Exercise aim = All of the records that follow need to be copied word for word, without the pictures.

━━ Given records

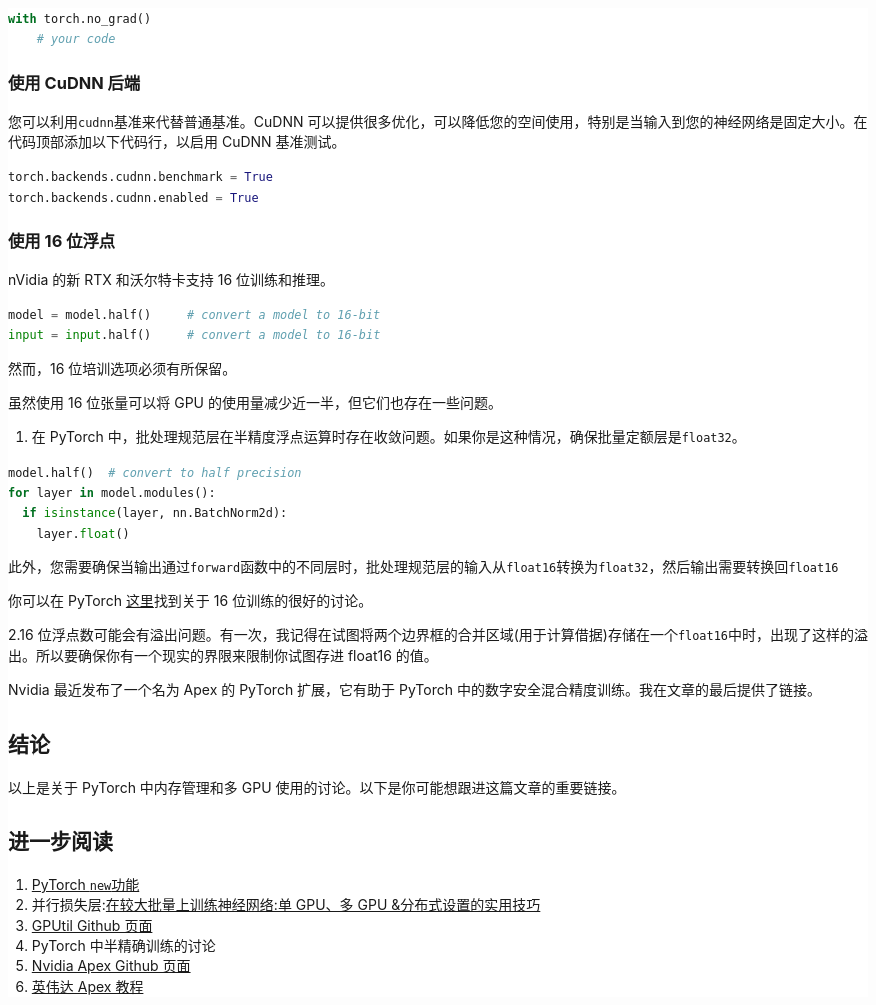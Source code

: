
 ```py
with torch.no_grad()
	# your code 
```

### 使用 CuDNN 后端

您可以利用`cudnn`基准来代替普通基准。CuDNN 可以提供很多优化，可以降低您的空间使用，特别是当输入到您的神经网络是固定大小。在代码顶部添加以下代码行，以启用 CuDNN 基准测试。

```py
torch.backends.cudnn.benchmark = True
torch.backends.cudnn.enabled = True
```

### 使用 16 位浮点

nVidia 的新 RTX 和沃尔特卡支持 16 位训练和推理。

```py
model = model.half()     # convert a model to 16-bit
input = input.half()     # convert a model to 16-bit
```

然而，16 位培训选项必须有所保留。

虽然使用 16 位张量可以将 GPU 的使用量减少近一半，但它们也存在一些问题。

1.  在 PyTorch 中，批处理规范层在半精度浮点运算时存在收敛问题。如果你是这种情况，确保批量定额层是`float32`。

```py
model.half()  # convert to half precision
for layer in model.modules():
  if isinstance(layer, nn.BatchNorm2d):
    layer.float()
```

此外，您需要确保当输出通过`forward`函数中的不同层时，批处理规范层的输入从`float16`转换为`float32`，然后输出需要转换回`float16`

你可以在 PyTorch [这里](https://discuss.pytorch.org/t/training-with-half-precision/11815)找到关于 16 位训练的很好的讨论。

2.16 位浮点数可能会有溢出问题。有一次，我记得在试图将两个边界框的合并区域(用于计算借据)存储在一个`float16`中时，出现了这样的溢出。所以要确保你有一个现实的界限来限制你试图存进 float16 的值。

Nvidia 最近发布了一个名为 Apex 的 PyTorch 扩展，它有助于 PyTorch 中的数字安全混合精度训练。我在文章的最后提供了链接。

## 结论

以上是关于 PyTorch 中内存管理和多 GPU 使用的讨论。以下是你可能想跟进这篇文章的重要链接。

## 进一步阅读

1.  [PyTorch `new`功能](https://pytorch.org/docs/stable/tensors.html#torch.Tensor.new_tensor)
2.  并行损失层:[在较大批量上训练神经网络:单 GPU、多 GPU &分布式设置的实用技巧](https://medium.com/huggingface/training-larger-batches-practical-tips-on-1-gpu-multi-gpu-distributed-setups-ec88c3e51255)
3.  [GPUtil Github 页面](https://github.com/anderskm/gputil)
4.  PyTorch 中半精确训练的讨论
5.  [Nvidia Apex Github 页面](https://github.com/nvidia/apex)
6.  [英伟达 Apex 教程](https://medium.com/the-artificial-impostor/use-nvidia-apex-for-easy-mixed-precision-training-in-pytorch-46841c6eed8c)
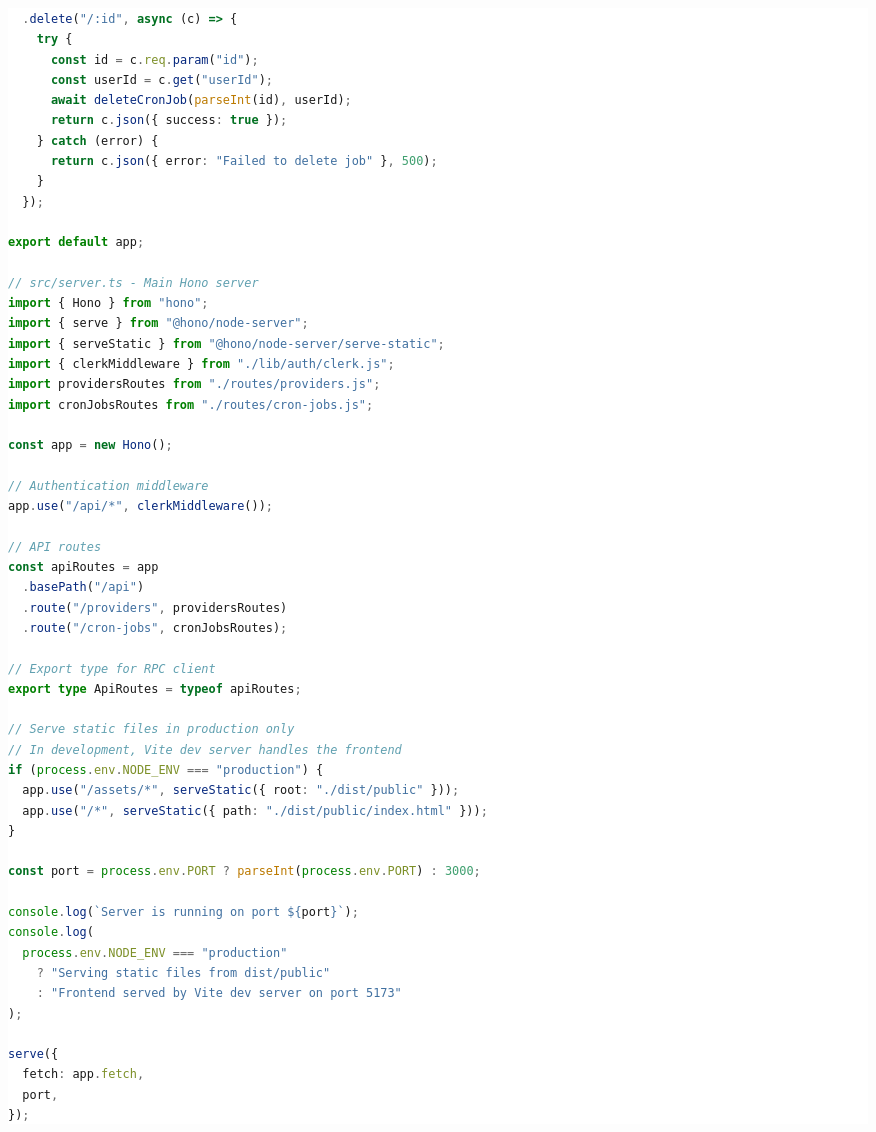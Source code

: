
 ```typescript
  .delete("/:id", async (c) => {
    try {
      const id = c.req.param("id");
      const userId = c.get("userId");
      await deleteCronJob(parseInt(id), userId);
      return c.json({ success: true });
    } catch (error) {
      return c.json({ error: "Failed to delete job" }, 500);
    }
  });

export default app;

// src/server.ts - Main Hono server
import { Hono } from "hono";
import { serve } from "@hono/node-server";
import { serveStatic } from "@hono/node-server/serve-static";
import { clerkMiddleware } from "./lib/auth/clerk.js";
import providersRoutes from "./routes/providers.js";
import cronJobsRoutes from "./routes/cron-jobs.js";

const app = new Hono();

// Authentication middleware
app.use("/api/*", clerkMiddleware());

// API routes
const apiRoutes = app
  .basePath("/api")
  .route("/providers", providersRoutes)
  .route("/cron-jobs", cronJobsRoutes);

// Export type for RPC client
export type ApiRoutes = typeof apiRoutes;

// Serve static files in production only
// In development, Vite dev server handles the frontend
if (process.env.NODE_ENV === "production") {
  app.use("/assets/*", serveStatic({ root: "./dist/public" }));
  app.use("/*", serveStatic({ path: "./dist/public/index.html" }));
}

const port = process.env.PORT ? parseInt(process.env.PORT) : 3000;

console.log(`Server is running on port ${port}`);
console.log(
  process.env.NODE_ENV === "production"
    ? "Serving static files from dist/public"
    : "Frontend served by Vite dev server on port 5173"
);

serve({
  fetch: app.fetch,
  port,
});
```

━━━━

Written solution =
Source code

:
 ```py
with torch.no_grad()
	# your code 
```

### 使用 CuDNN 后端

您可以利用`cudnn`基准来代替普通基准。CuDNN 可以提供很多优化，可以降低您的空间使用，特别是当输入到您的神经网络是固定大小。在代码顶部添加以下代码行，以启用 CuDNN 基准测试。

```py
torch.backends.cudnn.benchmark = True
torch.backends.cudnn.enabled = True
```

### 使用 16 位浮点

nVidia 的新 RTX 和沃尔特卡支持 16 位训练和推理。

```py
model = model.half()     # convert a model to 16-bit
input = input.half()     # convert a model to 16-bit
```

然而，16 位培训选项必须有所保留。

虽然使用 16 位张量可以将 GPU 的使用量减少近一半，但它们也存在一些问题。

1.  在 PyTorch 中，批处理规范层在半精度浮点运算时存在收敛问题。如果你是这种情况，确保批量定额层是`float32`。

```py
model.half()  # convert to half precision
for layer in model.modules():
  if isinstance(layer, nn.BatchNorm2d):
    layer.float()
```

此外，您需要确保当输出通过`forward`函数中的不同层时，批处理规范层的输入从`float16`转换为`float32`，然后输出需要转换回`float16`

你可以在 PyTorch [这里](https://discuss.pytorch.org/t/training-with-half-precision/11815)找到关于 16 位训练的很好的讨论。

2.16 位浮点数可能会有溢出问题。有一次，我记得在试图将两个边界框的合并区域(用于计算借据)存储在一个`float16`中时，出现了这样的溢出。所以要确保你有一个现实的界限来限制你试图存进 float16 的值。

Nvidia 最近发布了一个名为 Apex 的 PyTorch 扩展，它有助于 PyTorch 中的数字安全混合精度训练。我在文章的最后提供了链接。

## 结论

以上是关于 PyTorch 中内存管理和多 GPU 使用的讨论。以下是你可能想跟进这篇文章的重要链接。

## 进一步阅读

1.  [PyTorch `new`功能](https://pytorch.org/docs/stable/tensors.html#torch.Tensor.new_tensor)
2.  并行损失层:[在较大批量上训练神经网络:单 GPU、多 GPU &分布式设置的实用技巧](https://medium.com/huggingface/training-larger-batches-practical-tips-on-1-gpu-multi-gpu-distributed-setups-ec88c3e51255)
3.  [GPUtil Github 页面](https://github.com/anderskm/gputil)
4.  PyTorch 中半精确训练的讨论
5.  [Nvidia Apex Github 页面](https://github.com/nvidia/apex)
6.  [英伟达 Apex 教程](https://medium.com/the-artificial-impostor/use-nvidia-apex-for-easy-mixed-precision-training-in-pytorch-46841c6eed8c)
Source code

:
 ```typescript
  .delete("/:id", async (c) => {
    try {
      const id = c.req.param("id");
      const userId = c.get("userId");
      await deleteCronJob(parseInt(id), userId);
      return c.json({ success: true });
    } catch (error) {
      return c.json({ error: "Failed to delete job" }, 500);
    }
  });

export default app;

// src/server.ts - Main Hono server
import { Hono } from "hono";
import { serve } from "@hono/node-server";
import { serveStatic } from "@hono/node-server/serve-static";
import { clerkMiddleware } from "./lib/auth/clerk.js";
import providersRoutes from "./routes/providers.js";
import cronJobsRoutes from "./routes/cron-jobs.js";

const app = new Hono();

// Authentication middleware
app.use("/api/*", clerkMiddleware());

// API routes
const apiRoutes = app
  .basePath("/api")
  .route("/providers", providersRoutes)
  .route("/cron-jobs", cronJobsRoutes);

// Export type for RPC client
export type ApiRoutes = typeof apiRoutes;

// Serve static files in production only
// In development, Vite dev server handles the frontend
if (process.env.NODE_ENV === "production") {
  app.use("/assets/*", serveStatic({ root: "./dist/public" }));
  app.use("/*", serveStatic({ path: "./dist/public/index.html" }));
}

const port = process.env.PORT ? parseInt(process.env.PORT) : 3000;

console.log(`Server is running on port ${port}`);
console.log(
  process.env.NODE_ENV === "production"
    ? "Serving static files from dist/public"
    : "Frontend served by Vite dev server on port 5173"
);

serve({
  fetch: app.fetch,
  port,
});
```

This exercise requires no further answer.